Do you want to learn how to implement HR predictive analytics into your organization? This guide will show you how to get started.
Predictive analytics in HR is a set of techniques used to analyze data to predict future events in an organization. These predictions are then used to improve decision-making processes.
This article provides a step-by-step guide on implementing HR predictive analytics framework and using HR metrics in your organization.
How Does Predictive Analytics in HR Work?
You first need to know about the difference between descriptive and HR predictive analysis. Descriptive statistics describe past events, while predictive analytics use these same methods to predict future events.
Descriptive analytics is used to understand what has happened in the past. For example, if we looked at employee turnover rates over time, we would use descriptive statistics and HR metrics to see which employees have left or been fired each year.
Predictive Analytics in HR
Predictive analytics are used to predict what will happen in the future. Suppose we wanted to indicate whether an employee was likely to leave their job within 12 months. In that case, we could use predictive statistics to determine whether they had previously left their position within the last 12 months.
So, how can you integrate the two in your HR work? The answer lies in using both descriptive and predictive analytics together. First off, predictive analytics involves collecting historical data from multiple sources. For it to be helpful, you must assemble any HR data needs correctly and analyze it thoroughly. Once the data has been collected, clean it up and transform it into a format that is easy to understand. Finally, analyze the collected and historical data using descriptive statistics to create a model. Once data analytics is complete, it is then used to make decisions based on the predicted outcomes.

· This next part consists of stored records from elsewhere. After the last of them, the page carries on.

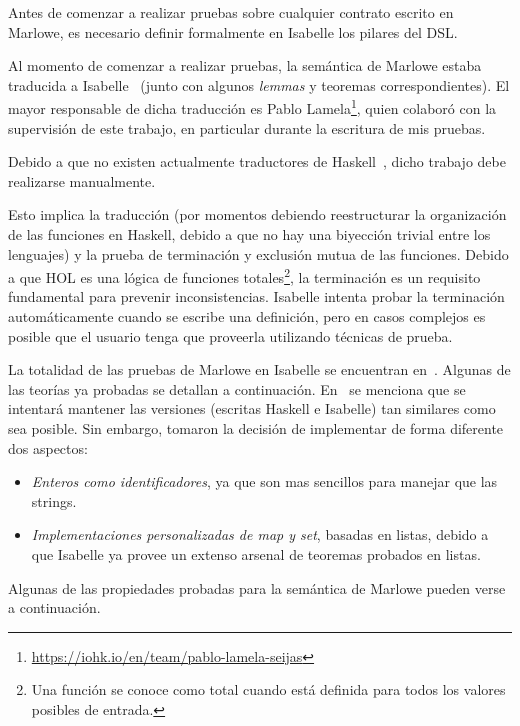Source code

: \documentclass[12pt]{book}
\begin{document}
Antes de comenzar a realizar pruebas sobre cualquier contrato escrito en Marlowe, es necesario definir formalmente en Isabelle los pilares del DSL.\@

Al momento de comenzar a realizar pruebas, la semántica de Marlowe estaba traducida a Isabelle~\cite{implementing_financial_contracts_on_blockchain, efficient-static-analysis-marlowe-isabelle} (junto con algunos \textit{lemmas} y teoremas correspondientes). El mayor responsable de dicha traducción es Pablo Lamela\footnote{\url{https://iohk.io/en/team/pablo-lamela-seijas}}, quien colaboró con la supervisión de este trabajo, en particular durante la escritura de mis pruebas.

Debido a que no existen actualmente traductores de Haskell~\cite{translating-haskell-to-isabelle}, dicho trabajo debe realizarse manualmente. 

Esto implica la traducción (por momentos debiendo reestructurar la organización de las funciones en Haskell, debido a que no hay una biyección trivial entre los lenguajes) y la prueba de terminación y exclusión mutua de las funciones. Debido a que HOL es una lógica de funciones totales\footnote{Una función se conoce como total cuando está definida para todos los valores posibles de entrada.}, la terminación es un requisito fundamental para prevenir inconsistencias. Isabelle intenta probar la terminación automáticamente cuando se escribe una definición, pero en casos complejos es posible que el usuario tenga que proveerla utilizando técnicas de prueba.

La totalidad de las pruebas de Marlowe en Isabelle se encuentran en~\cite{marlowe-isabelle-repo}. Algunas de las teorías ya probadas se detallan a continuación. En~\cite{implementing_financial_contracts_on_blockchain} se menciona que se intentará mantener las versiones (escritas Haskell e Isabelle) tan similares como sea posible. Sin embargo, tomaron la decisión de implementar de forma diferente dos aspectos:

\begin{itemize}
    \item \textit{Enteros como identificadores}, ya que son mas sencillos para manejar que las strings.
    \item \textit{Implementaciones personalizadas de map y set}, basadas en listas, debido a que Isabelle ya provee un extenso arsenal de teoremas probados en listas.
\end{itemize}

Algunas de las propiedades probadas para la semántica de Marlowe pueden verse a continuación.
\end{document}
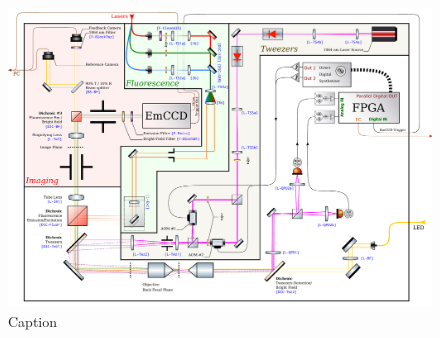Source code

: \begin{figure}
    \includegraphics[width=1.0\linewidth]{images/Setup.pdf}
    \caption{Caption}
    \label{fig:setup}
\end{figure}

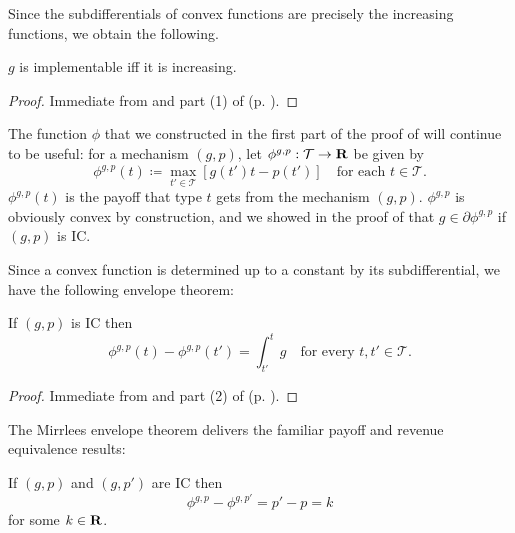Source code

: \documentclass[11pt,letterpaper,reqno,oneside]{article}
\begin{document}
Since the subdifferentials of convex functions are precisely the increasing functions, we obtain the following.
%
\begin{theorem}
	\label{theorem:implementable_monotone_1d}
	$g$ is implementable iff it is increasing.
\end{theorem}

\begin{proof}
	Immediate from  and part (1) of  (p. \pageref{corollary:convex_FTC_1d}).
\end{proof}


The function $\phi$ that we constructed in the first part of the proof of  will continue to be useful: for a mechanism $(g,p)$, let $\phi^{g,p} : \mathcal{T} \to \mathbf{R}$ be given by
%
\begin{equation*}
	\phi^{g,p}(t) \coloneqq \max_{t' \in \mathcal{T}} \left[ g(t') t - p(t') \right]
	\quad \text{for each $t \in \mathcal{T}$} .
\end{equation*}
%
$\phi^{g,p}(t)$ is the payoff that type $t$ gets from the mechanism $(g,p)$. $\phi^{g,p}$ is obviously convex by construction, and we showed in the proof of  that $g \in \partial \phi^{g,p}$ if $(g,p)$ is IC.


Since a convex function is determined up to a constant by its subdifferential, we have the following envelope theorem:
%
\begin{theorem}
	\label{theorem:IC_envelope_1d}
	If $(g,p)$ is IC then
	\begin{equation*}
		\phi^{g,p}(t) - \phi^{g,p}(t') 
		= \int_{t'}^t g
		\quad\text{for every $t,t' \in \mathcal{T}$} .
	\end{equation*}
\end{theorem}

\begin{proof}
	Immediate from  and part (2) of  (p. \pageref{corollary:convex_FTC_1d}).
\end{proof}


The Mirrlees envelope theorem delivers the familiar payoff and revenue equivalence results:
%
\begin{corollary}
	If $(g,p)$ and $(g,p')$ are IC then
	\begin{equation*}
		\phi^{g,p} - \phi^{g,p'} = p'-p = k
	\end{equation*}
	for some $k \in \mathbf{R}$.
\end{corollary}
\end{document}
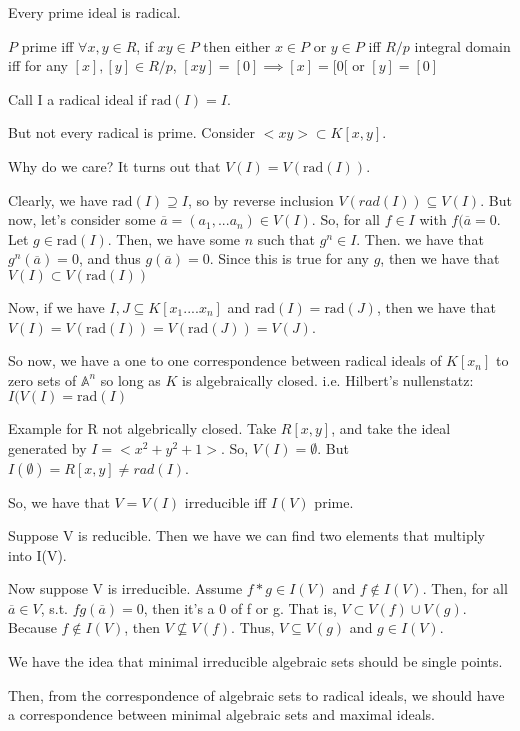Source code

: \documentclass[10pt]{article}
\begin{document}
Every prime ideal is radical.

$P$ prime iff $\forall x,y \in R$, if $xy \in P$ then either $x\in P$ or $y \in P$ iff $R/p$ integral domain iff for any $[x],[y] \in R/p$, $[xy] = [0] \implies [x] = [0[$ or $[y] = [0]$

Call I a radical ideal if $\text{rad}(I) = I$.

But not every radical is prime. Consider $<xy> \subset K[x,y]$.

Why do we care? It turns out that $V(I) = V(\text{rad}(I))$.

Clearly, we have $\text{rad}(I) \supseteq I$, so by reverse inclusion $V(rad(I)) \subseteq V(I)$. But now, let’s consider some $\overline{a} = (a_1,...a_n) \in V(I)$. So, for all $f \in I$ with $f(\overline{a} = 0$. Let $g \in \text{rad}(I)$. Then, we have some $n$ such that $g^n \in I$. Then. we have that $g^n(\overline{a}) = 0$, and thus $g(\overline{a}) = 0$. Since this is true for any $g$, then we have that $V(I) \subset V(\text{rad}(I))$

Now, if we have $I, J \subseteq K[x_1....x_n]$ and $\text{rad}(I) = \text{rad}(J)$, then we have that $V(I) = V(\text{rad}(I)) = V(\text{rad}(J)) = V(J)$.

So now, we have a one to one correspondence between radical ideals of $K[x_n]$ to zero sets of $\mathbb{A}^n$ so long as $K$ is algebraically closed. i.e. Hilbert’s nullenstatz: $I(V(I) = \text{rad}(I)$

Example for R not algebrically closed. Take $R[x,y]$, and take the ideal generated by $I = <x^2 + y^2 + 1>$. So, $V(I) = \emptyset$. But $I(\emptyset) = R[x,y] \not = rad(I)$. 

So, we have that $V = V(I)$ irreducible iff $I(V)$ prime. 

Suppose V is reducible. Then we have we can find two elements that multiply into I(V).

Now suppose V is irreducible. Assume $f*g \in I(V)$ and $f \not \in I(V)$. Then, for all $\overline{a} \in V$, s.t. $fg(\overline{a}) = 0$, then it’s a 0 of f or g. That is, $V \subset V(f) \cup V(g)$. Because $f \not \in I(V)$, then $V \not\subseteq V(f)$. Thus, $V \subseteq V(g)$ and $g \in I(V).$

We have the idea that minimal irreducible algebraic sets should be single points. 

Then, from the correspondence of algebraic sets to radical ideals, we should have a correspondence between minimal algebraic sets and maximal ideals. 
\end{document}
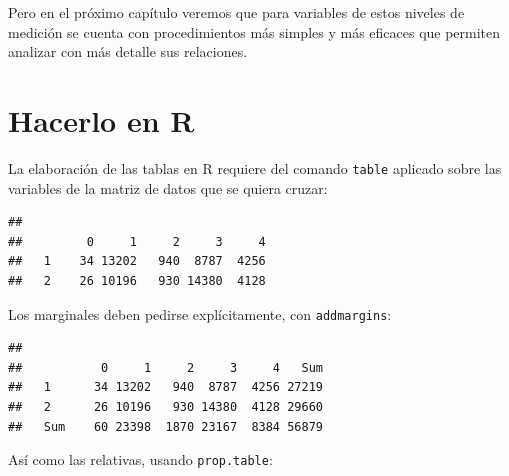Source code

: \documentclass[]{book}
\newenvironment{Shaded}{\begin{snugshade}}{\end{snugshade}}
\newcommand{\FloatTok}[1]{\textcolor[rgb]{0.00,0.00,0.81}{#1}}
\newcommand{\KeywordTok}[1]{\textcolor[rgb]{0.13,0.29,0.53}{\textbf{#1}}}
\newcommand{\NormalTok}[1]{#1}
\newcommand{\OperatorTok}[1]{\textcolor[rgb]{0.81,0.36,0.00}{\textbf{#1}}}
\begin{document}
Pero en el próximo capítulo veremos que para variables de estos niveles de medición se cuenta con procedimientos más simples y más eficaces que permiten analizar con más detalle sus relaciones.

\hypertarget{hacerlo-en-r-2}{%
\section{Hacerlo en R}\label{hacerlo-en-r-2}}

La elaboración de las tablas en R requiere del comando \texttt{table} aplicado sobre las variables de la matriz de datos que se quiera cruzar:

\begin{Shaded}
\end{Shaded}

\begin{verbatim}
##    
##         0     1     2     3     4
##   1    34 13202   940  8787  4256
##   2    26 10196   930 14380  4128
\end{verbatim}

Los marginales deben pedirse explícitamente, con \texttt{addmargins}:

\begin{Shaded}
\end{Shaded}

\begin{verbatim}
##      
##           0     1     2     3     4   Sum
##   1      34 13202   940  8787  4256 27219
##   2      26 10196   930 14380  4128 29660
##   Sum    60 23398  1870 23167  8384 56879
\end{verbatim}

Así como las relativas, usando \texttt{prop.table}:

\begin{Shaded}
\end{Shaded}
\end{document}
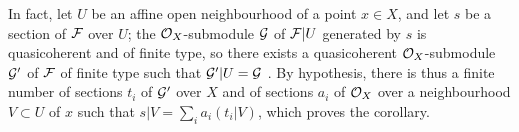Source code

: \documentclass[../main.tex]{subfiles}
\begin{document}
In fact, let $U$ be an affine open neighbourhood of a point $x\in X$, and let
$s$ be a section of $\mathcal{F}$ over $U$; the $\mathcal{O}_X$-submodule $\mathcal{G}$ of
$\mathcal{F}|U$ generated by $s$ is quasicoherent and of finite type, so there
exists a quasicoherent $\mathcal{O}_X$-submodule $\mathcal{G}'$ of $\mathcal{F}$ of finite
type such that $\mathcal{G}'|U=\mathcal{G}$ . By hypothesis, there is thus a
finite number of sections $t_i$ of $\mathcal{G}'$ over $X$ and of sections $a_i$
of $\mathcal{O}_X$ over a neighbourhood $V\subset U$ of $x$ such that $s|V=\sum_i
a_i(t_i|V)$, which proves the corollary.
\end{document}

On the other hand, descriptive analytics is all about understanding what has already occurred. It doesn’t matter if the event has already taken place; what matters is that the information is available. The data collection process is much more straightforward than predictive analytics because there isn’t any prediction involved. Instead, the focus is purely on gathering as much information as possible.
Therefore, predictive analytics work is more important in your HR work since it allows you to take action before it occurs. However, descriptive analytics is still essential because you won’t make informed decisions without it.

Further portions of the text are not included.